* _What you need to do_:
Among the records, which lines hold the word "here"? Pick them out.

[Collected data entries]

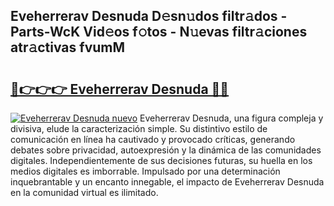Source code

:## Eveherrerav Desnuda D𝚎sn𝚞dos filtr𝚊dos - Parts-WcK Vid𝚎os f𝚘tos - N𝚞evas filtr𝚊ciones atr𝚊ctivas fvumM

# <h2><a href="http://mbdmt2k.tromn.icu/?c=Eveherrerav+Desnuda">🔗👉👉👉 Eveherrerav Desnuda 🔗🔗</a></h2>

[![Eveherrerav Desnuda nuevo](https://i.imgur.com/pEAQMta.gif)](http://mbdmt2k.tromn.icu/?c=Eveherrerav+Desnuda)
Eveherrerav Desnuda, una figura compleja y divisiva, elude la caracterización simple. Su distintivo estilo de comunicación en línea ha cautivado y provocado críticas, generando debates sobre privacidad, autoexpresión y la dinámica de las comunidades digitales. Independientemente de sus decisiones futuras, su huella en los medios digitales es imborrable. Impulsado por una determinación inquebrantable y un encanto innegable, el impacto de Eveherrerav Desnuda en la comunidad virtual es ilimitado.

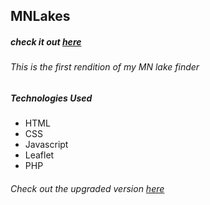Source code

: ## MNLakes
##### check it out [here](http://lakes-f76ce.firebaseapp.com/)

###### This is the first rendition of my MN lake finder
##### Technologies Used
- HTML
- CSS
- Javascript
- Leaflet
- PHP

###### Check out the upgraded version [here](https://github.com/moT01/fishFinder)
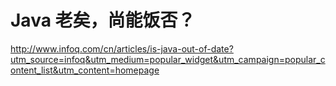 # Java 老矣，尚能饭否？
http://www.infoq.com/cn/articles/is-java-out-of-date?utm_source=infoq&utm_medium=popular_widget&utm_campaign=popular_content_list&utm_content=homepage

* _Task output_:
##### check it out [here](http://lakes-f76ce.firebaseapp.com/)
###### Check out the upgraded version [here](https://github.com/moT01/fishFinder)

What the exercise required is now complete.